▶ **Exercise prompt**
Every line with "feasible" in it must be copied from the data.

[Opening Exercise material section]

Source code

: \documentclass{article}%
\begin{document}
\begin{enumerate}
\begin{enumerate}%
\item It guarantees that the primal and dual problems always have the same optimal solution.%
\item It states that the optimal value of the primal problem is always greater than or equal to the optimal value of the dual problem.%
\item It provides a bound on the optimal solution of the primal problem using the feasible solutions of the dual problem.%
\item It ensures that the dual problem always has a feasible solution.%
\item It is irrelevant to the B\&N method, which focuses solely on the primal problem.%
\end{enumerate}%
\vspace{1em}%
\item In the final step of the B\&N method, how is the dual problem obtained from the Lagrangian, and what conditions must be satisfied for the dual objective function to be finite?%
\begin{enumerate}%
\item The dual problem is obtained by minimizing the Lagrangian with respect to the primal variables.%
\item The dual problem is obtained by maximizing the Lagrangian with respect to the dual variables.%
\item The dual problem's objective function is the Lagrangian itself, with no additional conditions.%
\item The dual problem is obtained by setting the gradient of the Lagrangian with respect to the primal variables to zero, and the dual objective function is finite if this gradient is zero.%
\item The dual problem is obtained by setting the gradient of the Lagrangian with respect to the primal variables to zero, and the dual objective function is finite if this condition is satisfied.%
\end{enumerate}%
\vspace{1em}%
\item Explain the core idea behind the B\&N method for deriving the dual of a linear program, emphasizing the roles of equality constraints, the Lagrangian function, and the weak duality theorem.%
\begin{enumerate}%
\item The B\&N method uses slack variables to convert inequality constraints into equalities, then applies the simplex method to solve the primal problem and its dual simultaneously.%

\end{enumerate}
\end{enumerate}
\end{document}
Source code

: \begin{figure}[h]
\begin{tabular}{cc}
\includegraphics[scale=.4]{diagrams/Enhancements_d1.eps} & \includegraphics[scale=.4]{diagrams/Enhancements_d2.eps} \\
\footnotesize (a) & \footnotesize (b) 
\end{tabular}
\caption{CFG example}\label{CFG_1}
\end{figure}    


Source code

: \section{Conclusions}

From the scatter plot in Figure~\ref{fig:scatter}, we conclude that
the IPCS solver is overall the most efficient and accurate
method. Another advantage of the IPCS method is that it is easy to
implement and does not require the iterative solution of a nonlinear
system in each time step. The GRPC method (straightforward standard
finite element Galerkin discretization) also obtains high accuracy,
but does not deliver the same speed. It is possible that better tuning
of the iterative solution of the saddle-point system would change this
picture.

[Closing Exercise material section]

▶ **Result below**
\item It provides a bound on the optimal solution of the primal problem using the feasible solutions of the dual problem.%
\item It ensures that the dual problem always has a feasible solution.%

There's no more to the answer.